With all the black on the bike it looks dirty quickly and shows wear.
It still isn’t the quietest machine on the track.
2011 vs. 2010
Kawasaki’s 2010 and 2011 KX450Fs are separated by small but critical details that make a big and obvious difference on the track. The ’11′s muffler is larger, the piston and parts of the shift linkage are new, and so is the seat cover and FI mapping. For the ’11, the clutch is to shift, do starts and feed in the power. On the ’10 you use it to control violent wheelies. Controlling the ’10′s monster power was compounded by stiff, over-sprung and harsh suspension. If you have a ’10 KX450F expect the ’11 to have easier managed power and the plushest suspension in recent KX history. Pro hillclimbers should stick with a 2010. For anyone else, go 2011.
2011 vs. 2009
Honestly, the 2009 KX450F is a closer face-off with the 2011 than the 2010 is. All FI KX450Fs have had civil and dialed FI manners. In an on-track comparison, though, the ’11 has a more refined power delivery. It is more intuitive and less demanding. Even though the ’09 didn’t have the harshness of the ’10, the ’11′s suspension is vastly improved, and the fork is better than ever on braking bumps. That makes the bike happier to dive into flat turns or faint ruts than ever before. You could probably come pretty close to the ’11 if you remapped and revalved the ’09, changed the seat and added a quiet exhaust, but you wouldn’t have the shifting of the ’11 model.
2011 vs. 2008
For 2008, Kawasaki was in the final year of the carbureted KX450F and the first-generation aluminum chassis, and it was an extremely polished model. As great as the ’08 was, the shifting is not as crisp, clean and reliable as the ’11. Also, the current platform is slimmer, easier to move around on and sports a flatter, less sway-backed riding position. While the ’08 carbureted well, it won’t have the ’11′s instant response and what we call “wrist-to-rear-wheel connectivity.” You can make the ’08 very good, but it will be less comfortable, shift clunkier and never have the response of the FI years, and certainly be behind the excellent and low-vibration 2011.
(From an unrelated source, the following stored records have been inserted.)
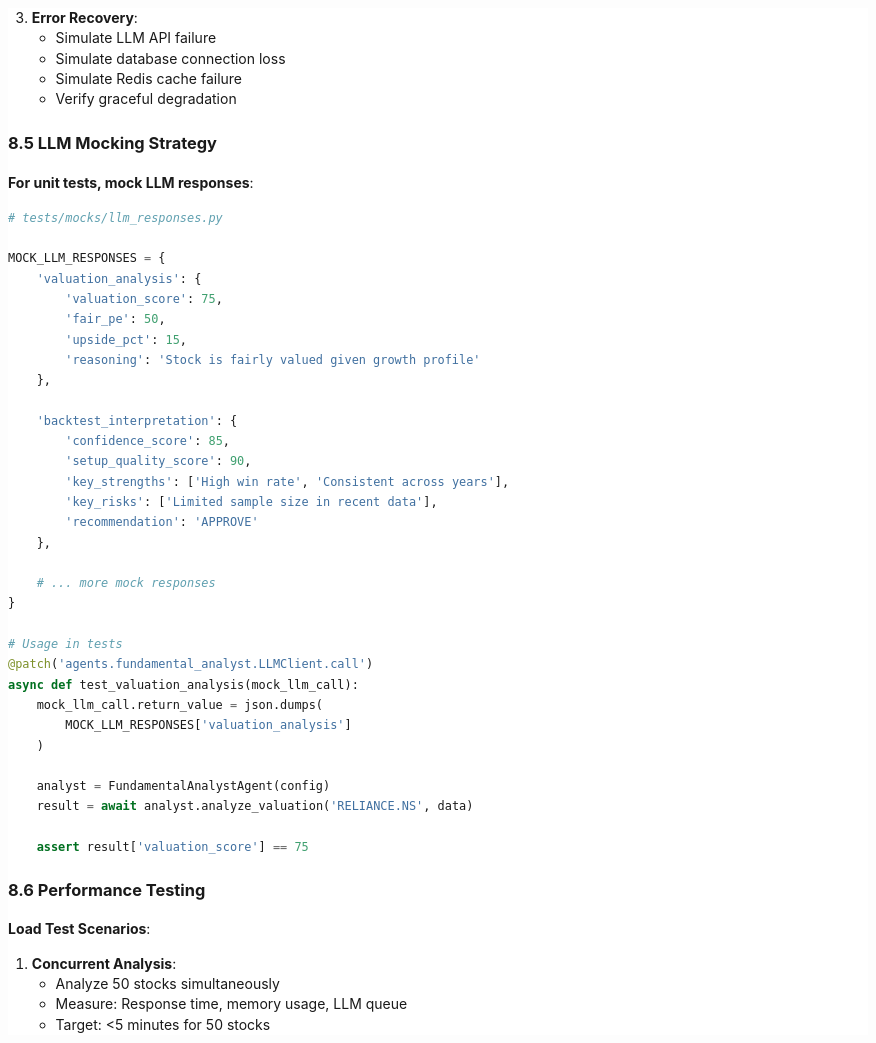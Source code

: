 3. **Error Recovery**:
   - Simulate LLM API failure
   - Simulate database connection loss
   - Simulate Redis cache failure
   - Verify graceful degradation

### 8.5 LLM Mocking Strategy

**For unit tests, mock LLM responses**:

```python
# tests/mocks/llm_responses.py

MOCK_LLM_RESPONSES = {
    'valuation_analysis': {
        'valuation_score': 75,
        'fair_pe': 50,
        'upside_pct': 15,
        'reasoning': 'Stock is fairly valued given growth profile'
    },

    'backtest_interpretation': {
        'confidence_score': 85,
        'setup_quality_score': 90,
        'key_strengths': ['High win rate', 'Consistent across years'],
        'key_risks': ['Limited sample size in recent data'],
        'recommendation': 'APPROVE'
    },

    # ... more mock responses
}

# Usage in tests
@patch('agents.fundamental_analyst.LLMClient.call')
async def test_valuation_analysis(mock_llm_call):
    mock_llm_call.return_value = json.dumps(
        MOCK_LLM_RESPONSES['valuation_analysis']
    )

    analyst = FundamentalAnalystAgent(config)
    result = await analyst.analyze_valuation('RELIANCE.NS', data)

    assert result['valuation_score'] == 75
```

### 8.6 Performance Testing

**Load Test Scenarios**:

1. **Concurrent Analysis**:
   - Analyze 50 stocks simultaneously
   - Measure: Response time, memory usage, LLM queue
   - Target: <5 minutes for 50 stocks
5’11″/160 lb /ProKawasaki’s little 2011 KX450F refinements add up big. The power now hits and has snap but instantly finds traction and pulls in a very friendly manner, yet is strong from the middle rpm on up. The overrev is not stellar, but a 450 shouldn’t be ridden wound out. I don’t ride at low rpm a lot on the track, but when you are in the bottom rpm range it is very controllable. I am in second and third gear most of the time, and the KX-F likes it. The suspension feels more balanced. The bike corners very well and it is easy to get into a tight rut without sacrificing stability. The shock squats coming out of ruts with acceleration bumps and stays planted and on the ground. Mucho traction! The fork was a little soft for me on hard landings and busy coming into a rough corner, but it is more manageable than last year. The controls and cockpit feel normal and easy to get used to. Kawasaki made a great big leap for 2011.Chris Denison
5’10″/155 lb/IntermediateI’ll take usable delivery over monster hit, which is why I haven’t been keen on the power-mad direction that modern 450s are headed. However, this Kawasaki just may make me like 450s. The 2011 rips, but the delivery is smoother and easier to handle than the 2010 version. Interestingly, the KX450F doesn’t like being short-shifted, but I soon learned the proper spot to keep the revs. From then on, the KX-F was a joy to ride. The Kawi still feels long and tall, though it seemed to lean over in turns easier and stay in ruts better than I expected. I still noticed a busy feeling on fast chop, though this is more of a slight jitteriness in steering than an overall instability issue. I love the ergonomics of this motorcycle, and I definitely feel like I would improve as a rider if I spend more time on the bike. Having spent a great deal of time on the 2011 KX250F, I can say that Kawasaki has one heck of a 2011 MX lineup.